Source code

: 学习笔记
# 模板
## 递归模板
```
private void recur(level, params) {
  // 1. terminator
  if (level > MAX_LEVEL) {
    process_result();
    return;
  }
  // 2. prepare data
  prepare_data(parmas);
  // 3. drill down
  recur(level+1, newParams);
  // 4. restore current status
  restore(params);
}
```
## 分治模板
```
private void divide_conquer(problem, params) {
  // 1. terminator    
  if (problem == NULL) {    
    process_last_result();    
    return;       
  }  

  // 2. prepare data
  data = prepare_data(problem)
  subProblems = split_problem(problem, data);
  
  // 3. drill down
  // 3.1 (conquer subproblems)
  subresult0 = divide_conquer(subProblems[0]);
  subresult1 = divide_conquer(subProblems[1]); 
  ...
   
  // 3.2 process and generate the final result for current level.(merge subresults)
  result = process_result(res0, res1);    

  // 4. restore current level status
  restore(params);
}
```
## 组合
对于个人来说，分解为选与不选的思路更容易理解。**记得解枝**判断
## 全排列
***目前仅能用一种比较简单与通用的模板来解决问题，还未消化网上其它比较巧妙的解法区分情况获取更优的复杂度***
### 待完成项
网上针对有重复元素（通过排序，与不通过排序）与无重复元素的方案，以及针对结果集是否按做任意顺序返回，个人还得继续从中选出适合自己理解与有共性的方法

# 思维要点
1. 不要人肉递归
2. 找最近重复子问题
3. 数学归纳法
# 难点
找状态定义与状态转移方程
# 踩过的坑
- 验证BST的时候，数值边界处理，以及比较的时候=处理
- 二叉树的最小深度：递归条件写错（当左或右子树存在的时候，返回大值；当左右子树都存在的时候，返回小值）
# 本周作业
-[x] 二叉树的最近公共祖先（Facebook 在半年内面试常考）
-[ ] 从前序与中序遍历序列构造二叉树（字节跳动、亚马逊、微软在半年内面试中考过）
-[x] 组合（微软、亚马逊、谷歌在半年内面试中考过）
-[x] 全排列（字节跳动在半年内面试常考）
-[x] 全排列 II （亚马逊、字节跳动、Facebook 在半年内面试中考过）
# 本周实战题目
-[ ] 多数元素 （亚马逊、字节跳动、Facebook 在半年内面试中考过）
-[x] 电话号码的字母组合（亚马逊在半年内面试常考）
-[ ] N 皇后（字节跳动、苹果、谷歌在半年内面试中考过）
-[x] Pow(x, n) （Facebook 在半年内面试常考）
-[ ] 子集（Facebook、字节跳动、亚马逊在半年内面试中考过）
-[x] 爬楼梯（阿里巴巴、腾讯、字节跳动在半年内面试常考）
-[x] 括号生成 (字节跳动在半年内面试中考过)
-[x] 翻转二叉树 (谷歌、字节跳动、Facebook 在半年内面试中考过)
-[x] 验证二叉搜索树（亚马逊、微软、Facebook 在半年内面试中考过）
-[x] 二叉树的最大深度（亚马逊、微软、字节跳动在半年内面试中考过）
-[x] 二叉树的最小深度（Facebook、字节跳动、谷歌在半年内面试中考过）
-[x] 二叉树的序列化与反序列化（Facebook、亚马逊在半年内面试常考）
-.-.-
WHAT YOU WILL DO:
Each entry needs to be copied out exactly.

ANSWER SPACE:
Source code

: 学习笔记
# 模板
## 递归模板
```
private void recur(level, params) {
  // 1. terminator
  if (level > MAX_LEVEL) {
    process_result();
    return;
  }
  // 2. prepare data
  prepare_data(parmas);
  // 3. drill down
  recur(level+1, newParams);
  // 4. restore current status
  restore(params);
}
```
## 分治模板
```
private void divide_conquer(problem, params) {
  // 1. terminator    
  if (problem == NULL) {    
    process_last_result();    
    return;       
  }  

  // 2. prepare data
  data = prepare_data(problem)
  subProblems = split_problem(problem, data);
  
  // 3. drill down
  // 3.1 (conquer subproblems)
  subresult0 = divide_conquer(subProblems[0]);
  subresult1 = divide_conquer(subProblems[1]); 
  ...
   
  // 3.2 process and generate the final result for current level.(merge subresults)
  result = process_result(res0, res1);    

  // 4. restore current level status
  restore(params);
}
```
## 组合
对于个人来说，分解为选与不选的思路更容易理解。**记得解枝**判断
## 全排列
***目前仅能用一种比较简单与通用的模板来解决问题，还未消化网上其它比较巧妙的解法区分情况获取更优的复杂度***
### 待完成项
网上针对有重复元素（通过排序，与不通过排序）与无重复元素的方案，以及针对结果集是否按做任意顺序返回，个人还得继续从中选出适合自己理解与有共性的方法

# 思维要点
1. 不要人肉递归
2. 找最近重复子问题
3. 数学归纳法
# 难点
找状态定义与状态转移方程
# 踩过的坑
- 验证BST的时候，数值边界处理，以及比较的时候=处理
- 二叉树的最小深度：递归条件写错（当左或右子树存在的时候，返回大值；当左右子树都存在的时候，返回小值）
# 本周作业
-[x] 二叉树的最近公共祖先（Facebook 在半年内面试常考）
-[ ] 从前序与中序遍历序列构造二叉树（字节跳动、亚马逊、微软在半年内面试中考过）
-[x] 组合（微软、亚马逊、谷歌在半年内面试中考过）
-[x] 全排列（字节跳动在半年内面试常考）
-[x] 全排列 II （亚马逊、字节跳动、Facebook 在半年内面试中考过）
# 本周实战题目
-[ ] 多数元素 （亚马逊、字节跳动、Facebook 在半年内面试中考过）
-[x] 电话号码的字母组合（亚马逊在半年内面试常考）
-[ ] N 皇后（字节跳动、苹果、谷歌在半年内面试中考过）
-[x] Pow(x, n) （Facebook 在半年内面试常考）
-[ ] 子集（Facebook、字节跳动、亚马逊在半年内面试中考过）
-[x] 爬楼梯（阿里巴巴、腾讯、字节跳动在半年内面试常考）
-[x] 括号生成 (字节跳动在半年内面试中考过)
-[x] 翻转二叉树 (谷歌、字节跳动、Facebook 在半年内面试中考过)
-[x] 验证二叉搜索树（亚马逊、微软、Facebook 在半年内面试中考过）
-[x] 二叉树的最大深度（亚马逊、微软、字节跳动在半年内面试中考过）
-[x] 二叉树的最小深度（Facebook、字节跳动、谷歌在半年内面试中考过）
-[x] 二叉树的序列化与反序列化（Facebook、亚马逊在半年内面试常考）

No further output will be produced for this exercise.